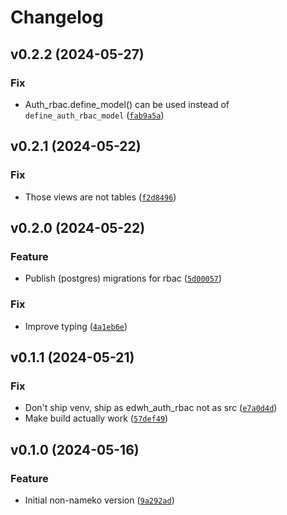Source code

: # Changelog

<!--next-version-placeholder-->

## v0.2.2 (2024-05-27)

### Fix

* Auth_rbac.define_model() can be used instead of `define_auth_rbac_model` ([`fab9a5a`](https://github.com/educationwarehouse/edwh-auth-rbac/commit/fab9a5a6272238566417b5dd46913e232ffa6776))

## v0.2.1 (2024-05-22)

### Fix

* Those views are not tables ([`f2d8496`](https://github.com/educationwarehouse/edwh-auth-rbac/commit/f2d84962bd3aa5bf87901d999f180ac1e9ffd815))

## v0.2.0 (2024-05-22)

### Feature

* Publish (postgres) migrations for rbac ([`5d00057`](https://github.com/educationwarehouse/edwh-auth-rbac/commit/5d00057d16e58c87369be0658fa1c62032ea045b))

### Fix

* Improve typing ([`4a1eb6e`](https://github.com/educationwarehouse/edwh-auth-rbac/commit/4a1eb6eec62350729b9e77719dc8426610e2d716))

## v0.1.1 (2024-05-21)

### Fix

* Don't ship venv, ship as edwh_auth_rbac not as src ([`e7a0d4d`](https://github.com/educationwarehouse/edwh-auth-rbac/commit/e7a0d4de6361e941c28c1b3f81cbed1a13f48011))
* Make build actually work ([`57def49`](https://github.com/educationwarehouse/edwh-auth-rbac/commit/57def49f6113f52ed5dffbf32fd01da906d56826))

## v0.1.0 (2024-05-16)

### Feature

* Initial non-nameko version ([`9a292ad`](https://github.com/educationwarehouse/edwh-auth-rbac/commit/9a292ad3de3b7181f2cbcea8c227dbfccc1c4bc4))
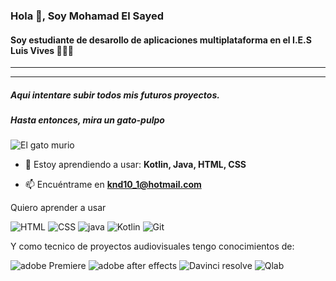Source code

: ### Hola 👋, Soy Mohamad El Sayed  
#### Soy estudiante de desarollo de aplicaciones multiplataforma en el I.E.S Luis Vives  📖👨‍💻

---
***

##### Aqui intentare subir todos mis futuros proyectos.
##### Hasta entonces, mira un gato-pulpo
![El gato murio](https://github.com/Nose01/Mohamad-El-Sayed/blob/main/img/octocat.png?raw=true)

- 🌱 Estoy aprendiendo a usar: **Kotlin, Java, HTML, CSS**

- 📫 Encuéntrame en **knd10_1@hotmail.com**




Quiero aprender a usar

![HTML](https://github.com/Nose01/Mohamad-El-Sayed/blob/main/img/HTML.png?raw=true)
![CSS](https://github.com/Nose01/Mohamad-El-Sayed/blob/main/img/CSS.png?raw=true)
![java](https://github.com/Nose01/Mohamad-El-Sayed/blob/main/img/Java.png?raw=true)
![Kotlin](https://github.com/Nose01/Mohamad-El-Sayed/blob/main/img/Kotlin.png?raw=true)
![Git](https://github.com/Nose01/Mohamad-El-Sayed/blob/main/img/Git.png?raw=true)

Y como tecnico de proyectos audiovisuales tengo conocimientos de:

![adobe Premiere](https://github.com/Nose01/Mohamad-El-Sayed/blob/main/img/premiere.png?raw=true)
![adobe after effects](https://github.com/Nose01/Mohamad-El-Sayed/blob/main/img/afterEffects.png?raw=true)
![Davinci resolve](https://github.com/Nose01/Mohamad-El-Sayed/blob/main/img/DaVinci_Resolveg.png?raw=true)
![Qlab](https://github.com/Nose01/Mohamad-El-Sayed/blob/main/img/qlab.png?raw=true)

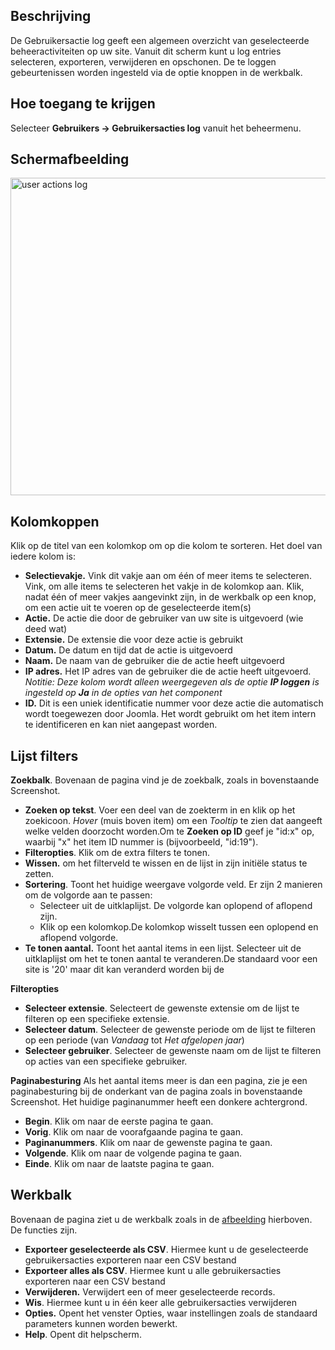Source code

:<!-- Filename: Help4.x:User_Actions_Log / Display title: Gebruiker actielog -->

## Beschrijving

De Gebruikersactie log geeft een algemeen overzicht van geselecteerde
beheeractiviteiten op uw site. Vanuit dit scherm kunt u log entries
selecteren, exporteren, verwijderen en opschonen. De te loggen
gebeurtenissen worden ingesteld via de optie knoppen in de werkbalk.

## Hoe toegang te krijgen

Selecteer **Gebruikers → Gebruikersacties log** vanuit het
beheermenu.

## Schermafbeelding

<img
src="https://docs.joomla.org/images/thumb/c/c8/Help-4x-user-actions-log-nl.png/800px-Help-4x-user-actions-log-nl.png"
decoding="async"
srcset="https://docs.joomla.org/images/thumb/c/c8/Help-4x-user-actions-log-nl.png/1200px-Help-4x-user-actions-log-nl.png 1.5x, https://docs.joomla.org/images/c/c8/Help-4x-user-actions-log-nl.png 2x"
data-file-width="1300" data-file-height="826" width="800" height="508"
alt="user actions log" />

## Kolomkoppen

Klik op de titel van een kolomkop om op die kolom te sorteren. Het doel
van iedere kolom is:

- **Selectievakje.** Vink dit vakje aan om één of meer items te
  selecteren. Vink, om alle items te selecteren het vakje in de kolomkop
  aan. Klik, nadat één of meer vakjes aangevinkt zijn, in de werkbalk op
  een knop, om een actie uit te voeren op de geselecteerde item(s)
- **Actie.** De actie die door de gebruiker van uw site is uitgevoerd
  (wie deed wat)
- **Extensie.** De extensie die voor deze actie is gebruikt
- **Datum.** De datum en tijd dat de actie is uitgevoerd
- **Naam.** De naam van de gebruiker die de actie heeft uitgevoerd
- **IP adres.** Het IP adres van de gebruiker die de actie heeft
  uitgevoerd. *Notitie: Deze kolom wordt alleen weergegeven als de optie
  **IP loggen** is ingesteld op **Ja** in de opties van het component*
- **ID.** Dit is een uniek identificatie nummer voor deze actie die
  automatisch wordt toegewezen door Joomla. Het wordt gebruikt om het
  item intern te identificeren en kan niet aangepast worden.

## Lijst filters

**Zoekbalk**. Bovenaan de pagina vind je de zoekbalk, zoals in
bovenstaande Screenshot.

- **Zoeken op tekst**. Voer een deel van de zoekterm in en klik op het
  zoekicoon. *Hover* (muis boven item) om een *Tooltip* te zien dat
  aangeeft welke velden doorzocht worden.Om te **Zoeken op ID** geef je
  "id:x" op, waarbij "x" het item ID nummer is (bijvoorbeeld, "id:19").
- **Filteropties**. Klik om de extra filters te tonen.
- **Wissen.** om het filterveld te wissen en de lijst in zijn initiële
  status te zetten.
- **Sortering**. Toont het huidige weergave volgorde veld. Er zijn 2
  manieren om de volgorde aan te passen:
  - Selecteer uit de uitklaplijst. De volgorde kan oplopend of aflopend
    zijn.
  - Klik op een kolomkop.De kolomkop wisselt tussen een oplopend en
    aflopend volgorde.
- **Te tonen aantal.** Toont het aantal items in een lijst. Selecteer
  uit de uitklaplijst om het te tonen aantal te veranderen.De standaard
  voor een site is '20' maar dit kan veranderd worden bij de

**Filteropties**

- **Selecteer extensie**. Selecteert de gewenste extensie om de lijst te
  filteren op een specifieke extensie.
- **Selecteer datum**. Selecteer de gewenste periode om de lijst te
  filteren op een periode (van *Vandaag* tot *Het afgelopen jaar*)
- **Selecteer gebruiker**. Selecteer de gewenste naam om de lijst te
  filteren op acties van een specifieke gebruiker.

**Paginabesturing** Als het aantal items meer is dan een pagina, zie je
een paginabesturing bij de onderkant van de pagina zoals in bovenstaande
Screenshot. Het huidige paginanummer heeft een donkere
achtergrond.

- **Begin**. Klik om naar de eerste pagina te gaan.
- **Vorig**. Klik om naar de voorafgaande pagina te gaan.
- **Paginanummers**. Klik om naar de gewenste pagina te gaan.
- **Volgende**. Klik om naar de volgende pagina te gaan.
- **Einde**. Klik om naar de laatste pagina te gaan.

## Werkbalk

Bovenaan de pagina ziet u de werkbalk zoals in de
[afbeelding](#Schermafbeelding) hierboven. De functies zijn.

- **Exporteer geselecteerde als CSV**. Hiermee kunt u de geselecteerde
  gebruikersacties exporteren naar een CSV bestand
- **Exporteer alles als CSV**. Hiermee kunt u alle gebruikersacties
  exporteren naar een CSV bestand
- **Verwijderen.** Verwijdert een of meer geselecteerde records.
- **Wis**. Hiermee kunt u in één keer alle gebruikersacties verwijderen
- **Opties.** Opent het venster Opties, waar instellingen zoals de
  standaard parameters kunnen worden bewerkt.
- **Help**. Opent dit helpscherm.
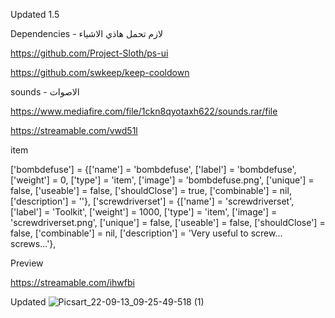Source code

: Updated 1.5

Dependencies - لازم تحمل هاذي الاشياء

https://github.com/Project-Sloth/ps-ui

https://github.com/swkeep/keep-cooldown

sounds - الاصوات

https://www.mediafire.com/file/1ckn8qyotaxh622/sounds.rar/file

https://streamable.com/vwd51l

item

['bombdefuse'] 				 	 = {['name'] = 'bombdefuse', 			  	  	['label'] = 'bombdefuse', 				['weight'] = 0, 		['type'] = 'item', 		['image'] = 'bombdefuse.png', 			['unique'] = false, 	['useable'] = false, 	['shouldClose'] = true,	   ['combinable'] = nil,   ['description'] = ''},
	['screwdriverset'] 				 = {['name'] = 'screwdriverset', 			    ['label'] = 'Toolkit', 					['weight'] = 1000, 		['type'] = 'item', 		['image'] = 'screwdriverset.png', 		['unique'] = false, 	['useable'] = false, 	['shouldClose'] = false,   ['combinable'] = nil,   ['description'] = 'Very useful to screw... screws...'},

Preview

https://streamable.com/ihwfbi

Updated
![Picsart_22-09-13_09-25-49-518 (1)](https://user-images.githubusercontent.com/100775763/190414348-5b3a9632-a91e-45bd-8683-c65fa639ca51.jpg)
——————
## What is needed
For the material above, reproduce exactly the lines from the line with "## Lijst filters" to the line with "manieren om de", inclusive, and exclude all others.

## Finished exercise
## Lijst filters

**Zoekbalk**. Bovenaan de pagina vind je de zoekbalk, zoals in
bovenstaande Screenshot.

- **Zoeken op tekst**. Voer een deel van de zoekterm in en klik op het
  zoekicoon. *Hover* (muis boven item) om een *Tooltip* te zien dat
  aangeeft welke velden doorzocht worden.Om te **Zoeken op ID** geef je
  "id:x" op, waarbij "x" het item ID nummer is (bijvoorbeeld, "id:19").
- **Filteropties**. Klik om de extra filters te tonen.
- **Wissen.** om het filterveld te wissen en de lijst in zijn initiële
  status te zetten.
- **Sortering**. Toont het huidige weergave volgorde veld. Er zijn 2
  manieren om de volgorde aan te passen:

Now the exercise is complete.